Vadym Synyavsky

Personal information
- Born: 2 December 1987 (age 38) Zaporizhzhia Oblast
- Occupation: Judoka

Sport
- Country: Ukraine
- Sport: Judo
- Weight class: ‍–‍90 kg

Achievements and titles
- World Champ.: R16 (2011)
- European Champ.: 7th (2009)

Medal record
Men's judo
Representing Ukraine
European Games
| Bronze medal – third place | 2015 Baku | Men's team |
European Championships
| Bronze medal – third place | 2012 Chelyabinsk | Men's team |
| Bronze medal – third place | 2017 Warsaw | Men's team |
IJF Grand Prix
| Bronze medal – third place | 2009 Hamburg | ‍–‍90 kg |
| Bronze medal – third place | 2011 Düsseldorf | ‍–‍90 kg |
| Bronze medal – third place | 2014 Tbilisi | ‍–‍90 kg |
European Junior Championships
| Silver medal – second place | 2006 Tallinn | ‍–‍90 kg |

Profile at external databases
- IJF: 2010
- JudoInside.com: 32353

= Vadym Synyavsky =

Ukrainian judoka (born 1987)

Vadym Synyavsky (Вадим Синявський; born 2 December 1987 in Zaporizhzhia Oblast) is a male Ukrainian former judoka.

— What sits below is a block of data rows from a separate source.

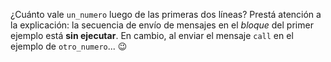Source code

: ¿Cuánto vale `un_numero` luego de las primeras dos líneas? Prestá atención a la explicación: la secuencia de envío de mensajes en el _bloque_ del primer ejemplo está **sin ejecutar**. En cambio, al enviar el mensaje `call` en el ejemplo de `otro_numero`... :wink: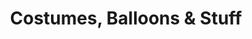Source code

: ---
title: "Costumes, Balloons & Stuff"
url: /stillwater/costumes-balloons-and-stuff/
shop: clothes
---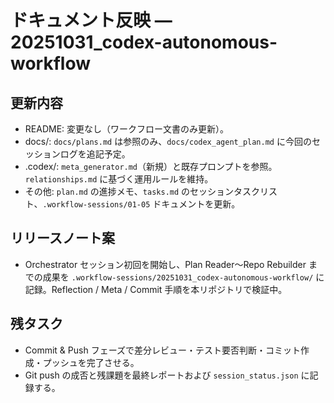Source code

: # ドキュメント反映 — 20251031_codex-autonomous-workflow

## 更新内容
- README: 変更なし（ワークフロー文書のみ更新）。
- docs/: `docs/plans.md` は参照のみ、`docs/codex_agent_plan.md` に今回のセッションログを追記予定。
- .codex/: `meta_generator.md`（新規）と既存プロンプトを参照。`relationships.md` に基づく運用ルールを維持。
- その他: `plan.md` の進捗メモ、`tasks.md` のセッションタスクリスト、`.workflow-sessions/01-05` ドキュメントを更新。

## リリースノート案
- Orchestrator セッション初回を開始し、Plan Reader〜Repo Rebuilder までの成果を `.workflow-sessions/20251031_codex-autonomous-workflow/` に記録。Reflection / Meta / Commit 手順を本リポジトリで検証中。

## 残タスク
- Commit & Push フェーズで差分レビュー・テスト要否判断・コミット作成・プッシュを完了させる。
- Git push の成否と残課題を最終レポートおよび `session_status.json` に記録する。
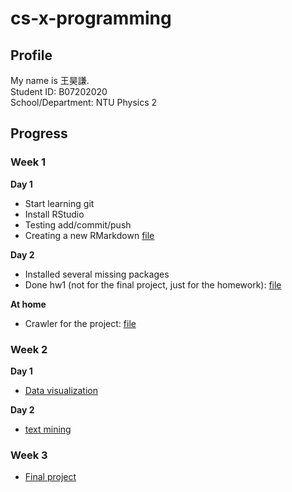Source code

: # cs-x-programming

## Profile

My name is 王昊謙. <br>
Student ID: B07202020 <br>
School/Department: NTU Physics 2<br>


## Progress

### Week 1

**Day 1**
- Start learning git
- Install RStudio
- Testing add/commit/push
- Creating a new RMarkdown [file](https://fhcwcsy.github.io/data_science_programming/week_1/day1/class_1.html)

**Day 2**
- Installed several missing packages
- Done hw1 (not for the final project, just for the homework): [file](https://fhcwcsy.github.io/data_science_programming/week_1/day2/note.html)

**At home**
- Crawler for the project: [file](https://fhcwcsy.github.io/data_science_programming/week_1/day2/dictionary/dictionary_project.html)

### Week 2

**Day 1**
- [Data visualization](https://fhcwcsy.github.io/data_science_programming/week_2/day1/data_visualization.html)

**Day 2**
- [text mining](https://fhcwcsy.github.io/data_science_programming/week_2/day2/text_mining.html)

### Week 3

- [Final project](https://github.com/b07901135/2019dsp-summer-project)

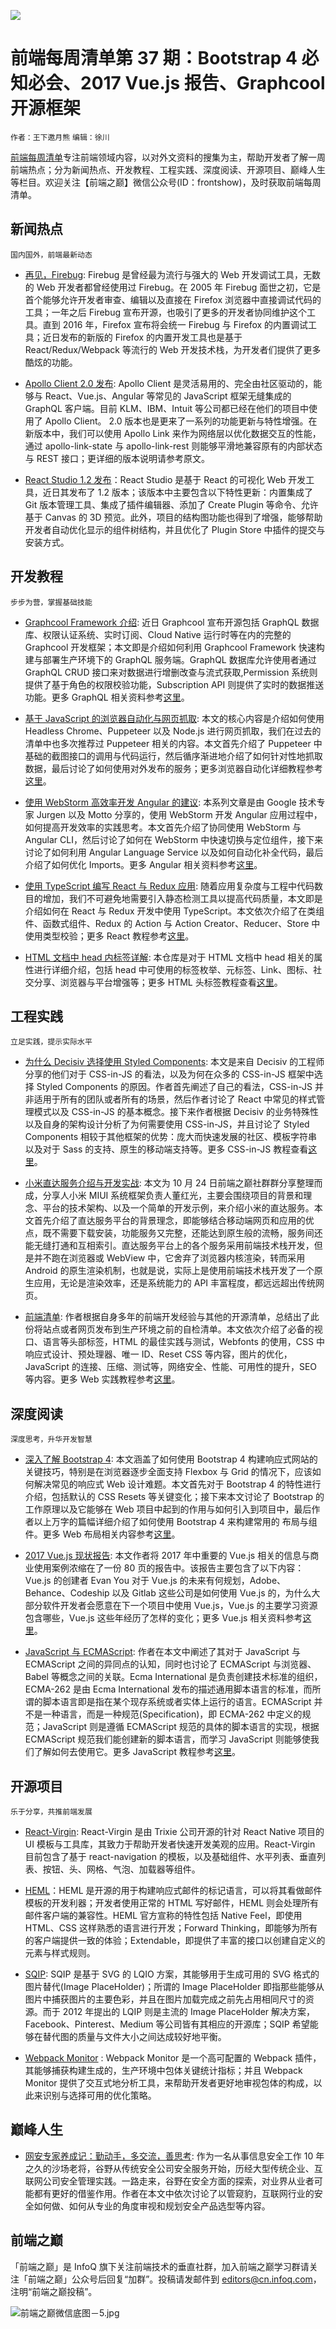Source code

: ![](http://upload-images.jianshu.io/upload_images/1647496-aa9754e572a5b77c.jpg?imageMogr2/auto-orient/strip%7CimageView2/2/w/1240)

# 前端每周清单第 37 期：Bootstrap 4 必知必会、2017 Vue.js 报告、Graphcool 开源框架

`作者：王下邀月熊` `编辑：徐川`

[前端每周清单](http://www.infoq.com/cn/FE-Weekly)专注前端领域内容，以对外文资料的搜集为主，帮助开发者了解一周前端热点；分为新闻热点、开发教程、工程实践、深度阅读、开源项目、巅峰人生等栏目。欢迎关注【前端之巅】微信公众号(ID：frontshow)，及时获取前端每周清单。

## 新闻热点

`国内国外，前端最新动态`

* [再见，Firebug](https://hacks.mozilla.org/2017/10/saying-goodbye-to-firebug/): Firebug 是曾经最为流行与强大的 Web 开发调试工具，无数的 Web 开发者都曾经使用过 Firebug。在 2005 年 Firebug 面世之初，它是首个能够允许开发者审查、编辑以及直接在 Firefox 浏览器中直接调试代码的工具；一年之后 Firebug 宣布开源，也吸引了更多的开发者协同维护这个工具。直到 2016 年，Firefox 宣布将会统一 Firebug 与 Firefox 的内置调试工具；近日发布的新版的 Firefox 的内置开发工具也是基于 React/Redux/Webpack 等流行的 Web 开发技术栈，为开发者们提供了更多酷炫的功能。

* [Apollo Client 2.0 发布](https://dev-blog.apollodata.com/apollo-client-2-0-5c8d0affcec7): Apollo Client 是灵活易用的、完全由社区驱动的，能够与 React、Vue.js、Angular 等常见的 JavaScript 框架无缝集成的 GraphQL 客户端。目前 KLM、IBM、Intuit 等公司都已经在他们的项目中使用了 Apollo Client。 2.0 版本也是更来了一系列的功能更新与特性增强。在新版本中，我们可以使用 Apollo Link 来作为网络层以优化数据交互的性能，通过 apollo-link-state 与 apollo-link-rest 则能够平滑地兼容原有的内部状态与 REST 接口；更详细的版本说明请参考原文。

* [React Studio 1.2 发布](https://parg.co/USd)：React Studio 是基于 React 的可视化 Web 开发工具，近日其发布了 1.2 版本；该版本中主要包含以下特性更新：内置集成了 Git 版本管理工具、集成了插件编辑器、添加了 Create Plugin 等命令、允许基于 Canvas 的 3D 预览。此外，项目的结构图功能也得到了增强，能够帮助开发者自动优化显示的组件树结构，并且优化了 Plugin Store 中插件的提交与安装方式。

## 开发教程

`步步为营，掌握基础技能`

* [Graphcool Framework 介绍](https://blog.graph.cool/introducing-the-graphcool-framework-d9edab2a7816): 近日 Graphcool 宣布开源包括 GraphQL 数据库、权限认证系统、实时订阅、Cloud Native 运行时等在内的完整的 Graphcool 开发框架；本文即是介绍如何利用 Graphcool Framework 快速构建与部署生产环境下的 GraphQL 服务端。GraphQL 数据库允许使用者通过 GraphQL CRUD 接口来对数据进行增删改查与流式获取,Permission 系统则提供了基于角色的权限校验功能，Subscription API 则提供了实时的数据推送功能。更多 GraphQL 相关资料参考[这里](https://github.com/wxyyxc1992/Awesome-Coder/blob/master/Awesome-Lists/ServerSideApplication/API/QueryLanguage/GraphQL-List.md)。

* [基于 JavaScript 的浏览器自动化与网页抓取](https://parg.co/US1): 本文的核心内容是介绍如何使用 Headless Chrome、Puppeteer 以及 Node.js 进行网页抓取，我们在过去的清单中也多次推荐过 Puppeteer 相关的内容。本文首先介绍了 Puppeteer 中基础的截图接口的调用与代码运行，然后循序渐进地介绍了如何针对性地抓取数据，最后讨论了如何使用对外发布的服务；更多浏览器自动化详细教程参考[这里](https://parg.co/USn)。

* [使用 WebStorm 高效率开发 Angular 的建议](https://parg.co/USO): 本系列文章是由 Google 技术专家 Jurgen 以及 Motto 分享的，使用 WebStorm 开发 Angular 应用过程中，如何提高开发效率的实践思考。本文首先介绍了协同使用 WebStorm 与 Angular CLI，然后讨论了如何在 WebStorm 中快速切换与定位组件，接下来讨论了如何利用 Angular Language Service 以及如何自动化补全代码，最后介绍了如何优化 Imports。更多 Angular 相关资料参考[这里](https://github.com/wxyyxc1992/Awesome-Coder/blob/master/Awesome-Lists/Web/Framework/Angular/Angular-List.md)。

* [使用 TypeScript 编写 React 与 Redux 应用](https://parg.co/USQ): 随着应用复杂度与工程中代码数目的增加，我们不可避免地需要引入静态检测工具以提高代码质量，本文即是介绍如何在 React 与 Redux 开发中使用 TypeScript。本文依次介绍了在类组件、函数式组件、Redux 的 Action 与 Action Creator、Reducer、Store 中使用类型校验；更多 React 教程参考[这里](https://parg.co/U0I)。

* [HTML 文档中 head 内标签详解](https://github.com/joshbuchea/HEAD): 本仓库是对于 HTML 文档中 head 相关的属性进行详细介绍，包括 head 中可使用的标签枚举、元标签、Link、图标、社交分享、浏览器与平台增强等；更多 HTML 头标签教程查看[这里](https://parg.co/USB)。

## 工程实践

`立足实践，提示实际水平`

* [为什么 Decisiv 选择使用 Styled Components](https://parg.co/USD): 本文是来自 Decisiv 的工程师分享的他们对于 CSS-in-JS 的看法，以及为何在众多的 CSS-in-JS 框架中选择 Styled Components 的原因。作者首先阐述了自己的看法，CSS-in-JS 并非适用于所有的团队或者所有的场景，然后作者讨论了 React 中常见的样式管理模式以及 CSS-in-JS 的基本概念。接下来作者根据 Decisiv 的业务特殊性以及自身的架构设计分析了为何需要使用 CSS-in-JS，并且讨论了 Styled Components 相较于其他框架的优势：庞大而快速发展的社区、模板字符串以及对于 Sass 的支持、原生的移动端支持等。更多 CSS-in-JS 教程查看[这里](https://parg.co/USB)。

* [小米直达服务介绍与开发实战](https://parg.co/USx): 本文为 10 月 24 日前端之巅社群群分享整理而成，分享人小米 MIUI 系统框架负责人董红光，主要会围绕项目的背景和理念、平台的技术架构、以及一个简单的开发示例，来介绍小米的直达服务。本文首先介绍了直达服务平台的背景理念，即能够结合移动端网页和应用的优点，既不需要下载安装，功能服务又完整，还能达到原生般的流畅，服务间还能无缝打通和互相索引。直达服务平台上的各个服务采用前端技术栈开发，但是并不跑在浏览器或 WebView 中，它舍弃了浏览器内核渲染，转而采用 Android 的原生渲染机制，也就是说，实际上是使用前端技术栈开发了一个原生应用，无论是渲染效率，还是系统能力的 API 丰富程度，都远远超出传统网页。

* [前端清单](https://parg.co/USC): 作者根据自身多年的前端开发经验与其他的开源清单，总结出了此份将站点或者网页发布到生产环境之前的自检清单。本文依次介绍了必备的视口、语言等头部标签，HTML 的最佳实践与测试，Webfonts 的使用，CSS 中响应式设计、预处理器、唯一 ID、Reset CSS 等内容，图片的优化，JavaScript 的连接、压缩、测试等，网络安全、性能、可用性的提升，SEO 等内容。更多 Web 实践教程参考[这里](https://parg.co/USn)。

## 深度阅读

`深度思考，升华开发智慧`

* [深入了解 Bootstrap 4](https://parg.co/USc): 本文涵盖了如何使用 Bootstrap 4 构建响应式网站的关键技巧，特别是在浏览器逐步全面支持 Flexbox 与 Grid 的情况下，应该如何解决常见的响应式 Web 设计难题。本文首先对于 Bootstrap 4 的特性进行介绍，包括默认的 CSS Resets 等关键变化；接下来本文讨论了 Bootstrap 的工作原理以及它能够在 Web 项目中起到的作用与如何引入到项目中，最后作者以上万字的篇幅详细介绍了如何使用 Bootstrap 4 来构建常用的 布局与组件。更多 Web 布局相关内容参考[这里](https://parg.co/USB)。

* [2017 Vue.js 现状报告](https://www.monterail.com/state-of-vuejs-report): 本文作者将 2017 年中重要的 Vue.js 相关的信息与商业使用案例浓缩在了一份 80 页的报告中。该报告主要包含了以下内容：Vue.js 的创建者 Evan You 对于 Vue.js 的未来有何规划，Adobe、Behance、Codeship 以及 Gitlab 这些公司是如何使用 Vue.js 的，为什么大部分软件开发者会愿意在下一个项目中使用 Vue.js，Vue.js 的主要学习资源包含哪些，Vue.js 这些年经历了怎样的变化；更多 Vue.js 相关资料参考[这里](https://parg.co/bWF)。

* [JavaScript 与 ECMAScript](https://parg.co/USa): 作者在本文中阐述了其对于 JavaScript 与 ECMAScript 之间的异同点的认知，同时也讨论了 ECMAScript 与浏览器、Babel 等概念之间的关联。Ecma International 是负责创建技术标准的组织，ECMA-262 是由 Ecma International 发布的描述通用脚本语言的标准，而所谓的脚本语言即是指在某个现存系统或者实体上运行的语言。ECMAScript 并不是一种语言，而是一种规范(Specification)，即 ECMA-262 中定义的规范；JavaScript 则是遵循 ECMAScript 规范的具体的脚本语言的实现，根据 ECMAScript 规范我们能创建新的脚本语言，而学习 JavaScript 则能够使我们了解如何去使用它。更多 JavaScript 教程参考[这里](https://parg.co/bxN)。

## 开源项目

`乐于分享，共推前端发展`

* [React-Virgin](https://parg.co/USh): React-Virgin 是由 Trixie 公司开源的针对 React Native 项目的 UI 模板与工具库，其致力于帮助开发者快速开发美观的应用。React-Virgin 目前包含了基于 react-navigation 的模板，以及基础组件、水平列表、垂直列表、按钮、头、网格、气泡、加载器等组件。

* [HEML](https://github.com/SparkPost/heml)：HEML 是开源的用于构建响应式邮件的标记语言，可以将其看做邮件模板的开发利器；开发者使用正常的 HTML 写好邮件，HEML 则会处理所有邮件客户端的兼容性。HEML 官方宣称的特性包括 Native Feel，即使用 HTML、CSS 这样熟悉的语言进行开发；Forward Thinking，即能够为所有的客户端提供一致的体验；Extendable，即提供了丰富的接口以创建自定义的元素与样式规则。

* [SQIP](https://github.com/technopagan/sqip): SQIP 是基于 SVG 的 LQIO 方案，其能够用于生成可用的 SVG 格式的图片替代(Image PlaceHolder)；所谓的 Image PlaceHolder 即指那些能够从图片中捕获图片的主要色彩，并且在图片加载完成之前先占用相同尺寸的资源。而于 2012 年提出的 LQIP 则是主流的 Image PlaceHolder 解决方案，Facebook、Pinterest、Medium 等公司皆有其相应的开源库；SQIP 希望能够在替代图的质量与文件大小之间达成较好地平衡。

* [Webpack Monitor](https://github.com/webpackmonitor/webpackmonitor) : Webpack Monitor 是一个高可配置的 Webpack 插件，其能够捕获构建生成的，生产环境中包体关键统计指标；并且 Webpack Monitor 提供了交互式地分析工具，来帮助开发者更好地审视包体的构成，以此来识别与选择可用的优化策略。

## 巅峰人生

* [网安专家养成记：勤动手，多交流，善思考](https://parg.co/US7): 作为一名从事信息安全工作 10 年之久的沙场老将，谷野从传统安全公司安全服务开始，历经大型传统企业、互联网公司安全管理实践。一路走来，谷野在安全方面的探索，对业界从业者可能都有更好的借鉴作用。作者在本文中依次讨论了以管窥豹，互联网行业的安全如何做、如何从专业的角度审视和规划安全产品选型等内容。

## 前端之巅

「前端之巅」是 InfoQ 旗下关注前端技术的垂直社群，加入前端之巅学习群请关注「前端之巅」公众号后回复“加群”。投稿请发邮件到 editors@cn.infoq.com，注明“前端之巅投稿”。

![前端之巅微信底图－5.jpg](http://upload-images.jianshu.io/upload_images/1647496-01712a993d2b23de.jpg?imageMogr2/auto-orient/strip%7CimageView2/2/w/1240)
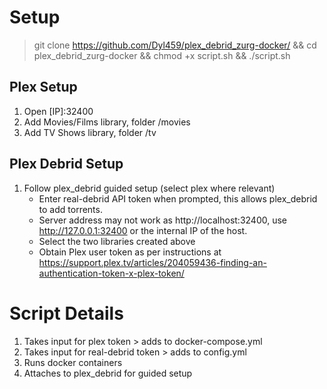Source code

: # Setup
>git clone https://github.com/Dyl459/plex_debrid_zurg-docker/ && cd plex_debrid_zurg-docker && chmod +x script.sh && ./script.sh

## Plex Setup
1. Open [IP]:32400
2. Add Movies/Films library, folder /movies
3. Add TV Shows library, folder /tv

## Plex Debrid Setup
1. Follow plex_debrid guided setup (select plex where relevant)
   - Enter real-debrid API token when prompted, this allows plex_debrid to add torrents.
   - Server address may not work as http://localhost:32400, use http://127.0.0.1:32400 or the internal IP of the host.
   - Select the two libraries created above
   - Obtain Plex user token as per instructions at https://support.plex.tv/articles/204059436-finding-an-authentication-token-x-plex-token/

# Script Details
1. Takes input for plex token > adds to docker-compose.yml
2. Takes input for real-debrid token > adds to config.yml
3. Runs docker containers
4. Attaches to plex_debrid for guided setup

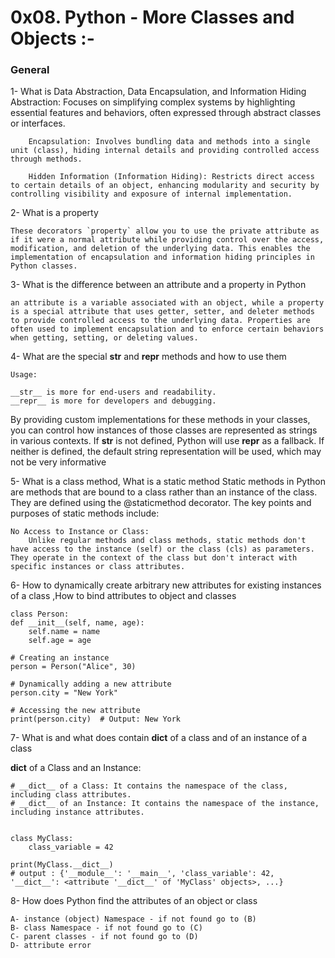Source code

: #  0x08. Python - More Classes and Objects :-

### General

1- What is Data Abstraction, Data Encapsulation, and Information Hiding
        Abstraction: Focuses on simplifying complex systems by highlighting essential features and behaviors, often expressed through abstract classes or interfaces.

        Encapsulation: Involves bundling data and methods into a single unit (class), hiding internal details and providing controlled access through methods.

        Hidden Information (Information Hiding): Restricts direct access to certain details of an object, enhancing modularity and security by controlling visibility and exposure of internal implementation.
    
2- What is a property

    These decorators `property` allow you to use the private attribute as if it were a normal attribute while providing control over the access, modification, and deletion of the underlying data. This enables the implementation of encapsulation and information hiding principles in Python classes.

3- What is the difference between an attribute and a property in Python

    an attribute is a variable associated with an object, while a property is a special attribute that uses getter, setter, and deleter methods to provide controlled access to the underlying data. Properties are often used to implement encapsulation and to enforce certain behaviors when getting, setting, or deleting values.
    
4- What are the special __str__ and __repr__ methods and how to use them
    
    Usage:

    __str__ is more for end-users and readability.
    __repr__ is more for developers and debugging.

By providing custom implementations for these methods in your classes, you can control how instances of those classes are represented as strings in various contexts. If __str__ is not defined, Python will use __repr__ as a fallback. If neither is defined, the default string representation will be used, which may not be very informative

5- What is a class method, What is a static method
   Static methods in Python are methods that are bound to a class rather than an instance of the class. They are defined using the @staticmethod decorator. The key points and purposes of static methods include:

    No Access to Instance or Class:
        Unlike regular methods and class methods, static methods don't have access to the instance (self) or the class (cls) as parameters. They operate in the context of the class but don't interact with specific instances or class attributes.

    
6- How to dynamically create arbitrary new attributes for existing instances of a class ,How to bind attributes to object and classes

    class Person:
    def __init__(self, name, age):
        self.name = name
        self.age = age

    # Creating an instance
    person = Person("Alice", 30)

    # Dynamically adding a new attribute
    person.city = "New York"

    # Accessing the new attribute
    print(person.city)  # Output: New York


7- What is and what does contain __dict__ of a class and of an instance of a class

__dict__ of a Class and an Instance:

    # __dict__ of a Class: It contains the namespace of the class, including class attributes.
    # __dict__ of an Instance: It contains the namespace of the instance, including instance attributes.


    class MyClass:
        class_variable = 42

    print(MyClass.__dict__)
    # output : {'__module__': '__main__', 'class_variable': 42, '__dict__': <attribute '__dict__' of 'MyClass' objects>, ...}


8- How does Python find the attributes of an object or class

    A- instance (object) Namespace - if not found go to (B)
    B- class Namespace - if not found go to (C)
    C- parent classes - if not found go to (D)
    D- attribute error


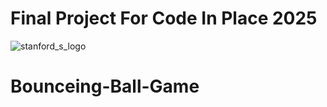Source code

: # Final Project For Code In Place 2025
![stanford_s_logo](https://github.com/user-attachments/assets/ce8a169f-8918-4b8d-8393-e10955cd1076)

# Bounceing-Ball-Game
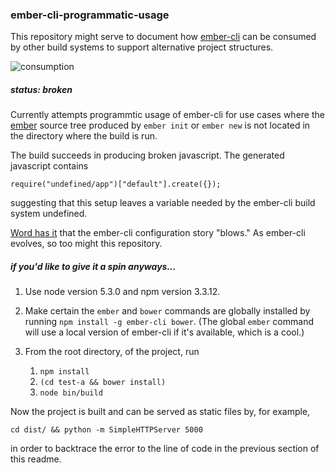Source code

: ### ember-cli-programmatic-usage

This repository might serve to document how [ember-cli](http://ember-cli.com/)
can be consumed by other build systems to support alternative project structures.

![consumption](https://upload.wikimedia.org/wikipedia/commons/thumb/8/82/Francisco_de_Goya,_Saturno_devorando_a_su_hijo_(1819-1823).jpg/261px-Francisco_de_Goya,_Saturno_devorando_a_su_hijo_(1819-1823).jpg)

##### status: broken

Currently attempts programmtic usage of ember-cli for use cases where the
[ember](http://emberjs.com/)
source tree produced by `ember init` or `ember new`
is not located in the directory where the build is run.

The build succeeds in producing broken javascript.  The generated javascript contains

    require("undefined/app")["default"].create({});

suggesting that this setup leaves a variable needed by the ember-cli build system undefined.

[Word has it](https://github.com/ember-cli/ember-cli/issues/5103)
that the ember-cli configuration story "blows."  As ember-cli evolves, so too might this repository.

##### if you'd like to give it a spin anyways...

1. Use node version 5.3.0 and npm version 3.3.12.

2. Make certain the `ember` and `bower` commands are globally installed
   by running `npm install -g ember-cli bower`.
   (The global `ember` command will use a local version of
    ember-cli if it's available, which is a cool.)

3. From the root directory, of the project, run
   1. `npm install`
   2. `(cd test-a && bower install)`
   3. `node bin/build`

Now the project is built and can be served as static files
by, for example,

    cd dist/ && python -m SimpleHTTPServer 5000

in order to backtrace the error to the line of code in the previous section of this readme.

He is a bronze medalist of the 2015 European Games in the judo men's team event and a bronze medalist of both the 2012 and 2017 European Championships in the team events as well. In the individual competition at the 2015 European Games, Synyavsky lost in the round of 32 to Nikoloz Sherazadishvili from Spain.

Synyavsky competed at three World Championships. In 2011 in Paris, he defeated Mark Anthony from Australia and Chingiz Mamedov from Kyrgyzstan, but lost to Kirill Denisov from Russia in the round of 16. In 2014 in Chelyabinsk, he lost to Mashu Baker from Japan in the round of 64. In 2015 in Astana, he defeated Thomas Briceño from Chile, but lost to the eventual World champion Gwak Dong-han from South Korea in the round of 32. He was also 7th at the 2009 European Championships.

Synyavsky had several successes in several Grand Prix competitions. He was third at the 2009 Judo Grand Prix Hamburg, 2011 Judo Grand Prix Düsseldorf and 2014 Judo Grand Prix Tbilisi.